One of those human oddments there is no accounting for.
When she actually saw what he had accomplished, her heart quailed. Great green-covered, unbroken mountain-hills, and in the midst of the lifeless isolation, the sharp pinkish mounds of the dried mud from the silver-works. Under the nakedness of the works, the walled-in, one-storey adobe house, with its garden inside, and its deep inner verandah with tropical climbers on the sides.
And when you looked up from this shut-in flowered patio, you saw the huge pink cone of the silver-mud refuse, and the machinery of the extracting plant against heaven above. To be sure, the great wooden doors were often open.
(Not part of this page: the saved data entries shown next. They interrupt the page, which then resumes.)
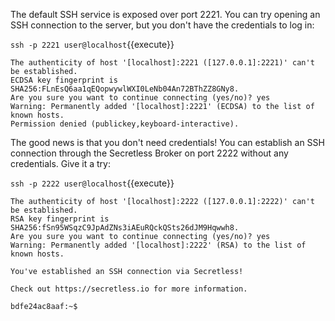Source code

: The default SSH service is exposed over port 2221. You can try opening an SSH connection to the server, but you don't have the credentials to log in:

`ssh -p 2221 user@localhost`{{execute}}

```
The authenticity of host '[localhost]:2221 ([127.0.0.1]:2221)' can't be established.
ECDSA key fingerprint is SHA256:FLnEsQ6aa1qEQopwywlWXI0LeNb04An72BThZZ8GNy8.
Are you sure you want to continue connecting (yes/no)? yes
Warning: Permanently added '[localhost]:2221' (ECDSA) to the list of known hosts.
Permission denied (publickey,keyboard-interactive).
```

The good news is that you don't need credentials! You can establish an SSH connection through the Secretless Broker on port 2222 without any credentials. Give it a try:

`ssh -p 2222 user@localhost`{{execute}}

```
The authenticity of host '[localhost]:2222 ([127.0.0.1]:2222)' can't be established.
RSA key fingerprint is SHA256:fSn95WSqzC9JpAdZNs3iAEuRQckQSts26dJM9Hqwwh8.
Are you sure you want to continue connecting (yes/no)? yes
Warning: Permanently added '[localhost]:2222' (RSA) to the list of known hosts.

You've established an SSH connection via Secretless!

Check out https://secretless.io for more information.

bdfe24ac8aaf:~$
```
And then she could stand outside, in the vast open world. And see great, void, tree-clad hills piling behind one another, from nowhere into nowhere.
They were green in autumn time. For the rest, pinkish, stark dry, and abstract. And in his battered Ford car her husband would take her into the dead, thrice-dead little Spanish town forgotten among the mountains.
The great, sundried dead church, the dead portales, the hopeless covered market-place, where, the first time she went, she saw a dead dog lying between the meat stalls and the vegetable array, stretched out as if for ever, nobody troubling to throw it away.
Everybody feebly talking silver, and showing bits of ore. But silver was at a standstill.
The great war came and went. Silver was a dead market. Her husband's mines were closed down. But she and he lived on in the adobe house under the works, among the flowers that were never very flowery to her.
She had two children, a boy and a girl. And her eldest, the boy, was nearly ten years old before she aroused from her stupor of subjected amazement. She was now thirty-three, a large, blue-eyed, dazed woman, beginning to grow stout.Here are the top most common Arabic mtb15.comly, 5, to be exact.
Master this list, and you are definitely cruising towards proficiency in your Arabic skills, and you will understand most of the Arabic you will encounter on a daily basis. Yahoo Lifestyle is your source for style, beauty, and wellness, including health, inspiring stories, and the latest fashion trends.
Title: The Woman Who Rode Away and other stories () Author: D. H.
Lawrence * A Project Gutenberg of Australia eBook * eBook No.: mtb15.com Edition: 1 Language: English Character set encoding: HTML--Latin-1(ISO) bit Date first posted: March Date most recently updated: March This eBook was produced by: Don Lainson [email protected] Project Gutenberg of .
Note: But, before we begin looking at it, first of all, we repeat again and again: do not blindly believe anything or merely take in on faith. What is said here is just a particular way to look at things, but it does not imply that you are forced to agree with anything said here, or anywhere for that matter.
Here are the top most common Arabic mtb15.comly, 5, to be exact. Master this list, and you are definitely cruising towards proficiency in your Arabic skills, and you will understand most of the Arabic you will encounter on a daily basis.
Latest breaking news, including politics, crime and celebrity. Find stories, updates and expert opinion.